Free trade is good policy and good politics. The portion of Americans who view foreign trade as an economic benefit has grown for the past 20 years, spiking to 79 percent in Gallup Poll figures released last year. That's up from less than 50 percent as recently as 2012, and the increase is reflected across members of both major political parties.
Tariffs, in effect, are taxes paid by U.S. consumers. Trump's tariffs cost Americans an estimated $80 million so far, according to a Tax Foundation analysis last year, equivalent to 'one of the largest tax increases in decades.” That number doesn't account for the economic impact of foreseeable retaliatory tariffs from other countries, which have been especially harmful to agriculture exporting states such as Iowa.
In addition to tariffs, Trump withdrew from the Trans-Pacific Partnership agreement with Asian nations, ended talks for a major European trade deal and weakened the World Trade Organization. He replaced the North American Free Trade Agreement with the U.S.-Mexico-Canada Agreement, although it's not clear it was a huge improvement.

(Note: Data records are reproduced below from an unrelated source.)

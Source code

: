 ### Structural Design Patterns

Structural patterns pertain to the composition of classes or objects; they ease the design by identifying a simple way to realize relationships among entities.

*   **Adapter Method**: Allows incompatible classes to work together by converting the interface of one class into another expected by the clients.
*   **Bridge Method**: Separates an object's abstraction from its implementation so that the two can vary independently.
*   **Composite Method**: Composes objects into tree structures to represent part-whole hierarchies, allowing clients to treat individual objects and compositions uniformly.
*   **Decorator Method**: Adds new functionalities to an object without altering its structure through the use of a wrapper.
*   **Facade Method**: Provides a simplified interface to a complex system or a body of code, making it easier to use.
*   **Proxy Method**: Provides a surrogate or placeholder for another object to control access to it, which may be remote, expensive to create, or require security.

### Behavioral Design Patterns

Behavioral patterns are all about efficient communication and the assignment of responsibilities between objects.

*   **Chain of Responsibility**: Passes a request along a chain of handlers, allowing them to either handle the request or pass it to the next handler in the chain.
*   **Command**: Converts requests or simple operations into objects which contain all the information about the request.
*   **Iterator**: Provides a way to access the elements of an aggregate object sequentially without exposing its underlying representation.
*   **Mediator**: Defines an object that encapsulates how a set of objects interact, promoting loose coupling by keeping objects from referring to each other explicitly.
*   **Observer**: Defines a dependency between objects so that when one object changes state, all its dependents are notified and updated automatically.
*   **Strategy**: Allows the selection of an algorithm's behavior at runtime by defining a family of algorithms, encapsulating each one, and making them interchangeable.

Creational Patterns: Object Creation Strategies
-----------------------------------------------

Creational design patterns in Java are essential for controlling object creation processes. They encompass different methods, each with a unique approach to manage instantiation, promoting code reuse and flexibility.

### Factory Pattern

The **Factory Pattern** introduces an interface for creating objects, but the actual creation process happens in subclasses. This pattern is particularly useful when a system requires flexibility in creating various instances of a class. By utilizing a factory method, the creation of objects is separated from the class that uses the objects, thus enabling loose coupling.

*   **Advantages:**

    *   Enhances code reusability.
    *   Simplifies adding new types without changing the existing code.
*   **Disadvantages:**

All this makes it harder for Americans to buy foreign products, and harder for Americans to sell their products to foreigners. All players in the global exchange are poorer for it.

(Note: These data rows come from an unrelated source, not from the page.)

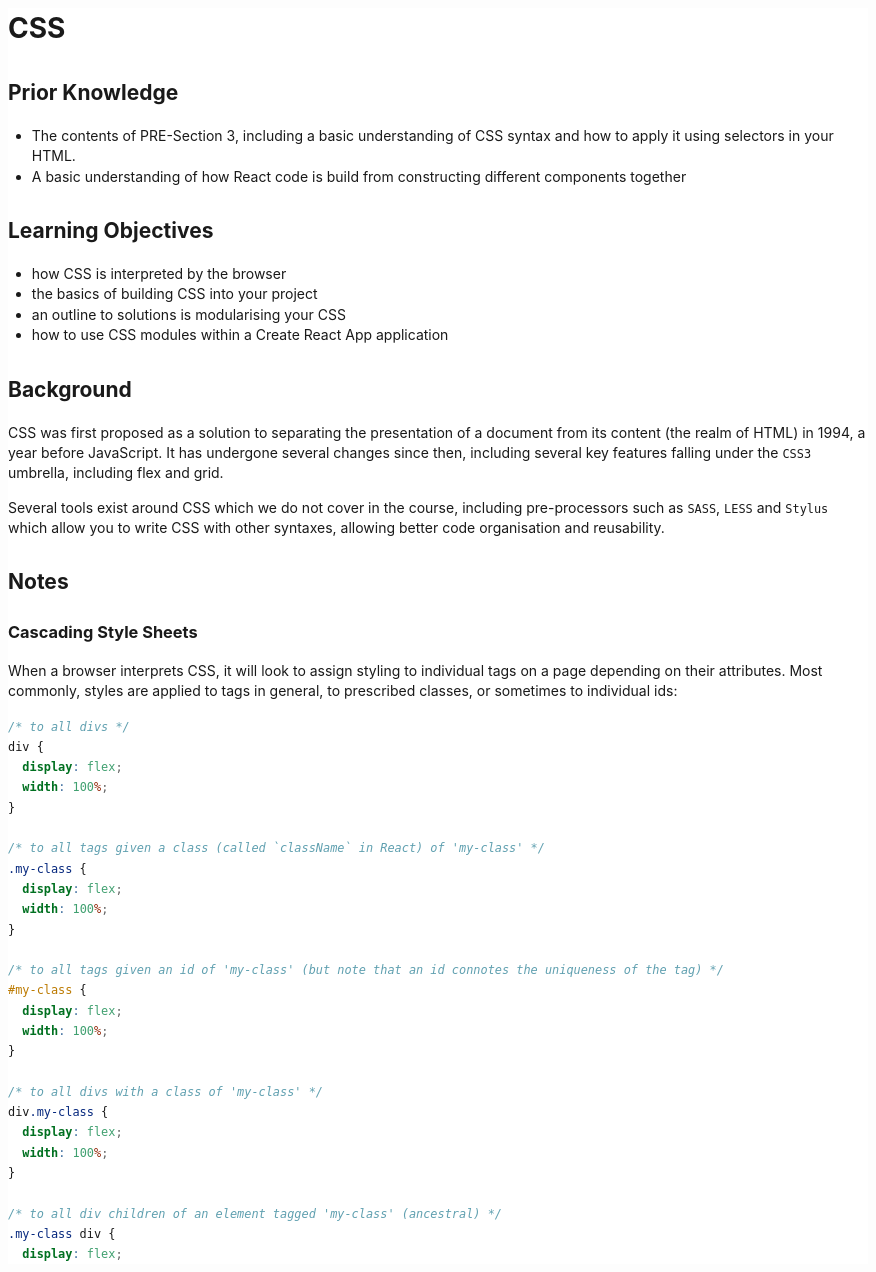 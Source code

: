 # CSS

## Prior Knowledge

- The contents of PRE-Section 3, including a basic understanding of CSS syntax and how to apply it using selectors in your HTML.
- A basic understanding of how React code is build from constructing different components together

## Learning Objectives

- how CSS is interpreted by the browser
- the basics of building CSS into your project
- an outline to solutions is modularising your CSS
- how to use CSS modules within a Create React App application

## Background

CSS was first proposed as a solution to separating the presentation of a document from its content (the realm of HTML) in 1994, a year before JavaScript. It has undergone several changes since then, including several key features falling under the `CSS3` umbrella, including flex and grid.

Several tools exist around CSS which we do not cover in the course, including pre-processors such as `SASS`, `LESS` and `Stylus` which allow you to write CSS with other syntaxes, allowing better code organisation and reusability.

## Notes

### Cascading Style Sheets

When a browser interprets CSS, it will look to assign styling to individual tags on a page depending on their attributes. Most commonly, styles are applied to tags in general, to prescribed classes, or sometimes to individual ids:

```css
/* to all divs */
div {
  display: flex;
  width: 100%;
}

/* to all tags given a class (called `className` in React) of 'my-class' */
.my-class {
  display: flex;
  width: 100%;
}

/* to all tags given an id of 'my-class' (but note that an id connotes the uniqueness of the tag) */
#my-class {
  display: flex;
  width: 100%;
}

/* to all divs with a class of 'my-class' */
div.my-class {
  display: flex;
  width: 100%;
}

/* to all div children of an element tagged 'my-class' (ancestral) */
.my-class div {
  display: flex;
```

Biden has a mixed record on trade. He voted for NAFTA in 1993, but voted against some smaller free trade agreements. As president, he's likely to seek more multilateral action on trade - an improvement over Trump, to be sure - but he will not dismantle most of the trade barriers erected by his predecessors. After a few decades of steady progress toward a freer world, the Trump and Biden administrations deliver a stark shift.
Biden last week borrowed a move from Trump world by signing a 'buy American” order, strengthening the requirement that federal offices purchase domestic goods even if foreign ones are cheaper or better.
The Biden administration also is offering support for maintaining the Jones Act, one of the nation's greatest monuments to misguided economic protectionism. The century-old law is meant to bolster U.S. maritime capacity by restricting domestic shipping to vessels built, owned and staffed by Americans, but it ends up imposing higher costs on consumers.
The Biden platform is a far cry from the ardent free trade agenda Iowa Republicans and Democrats pitched to voters over the past four years. It's one of the worst deals ever made.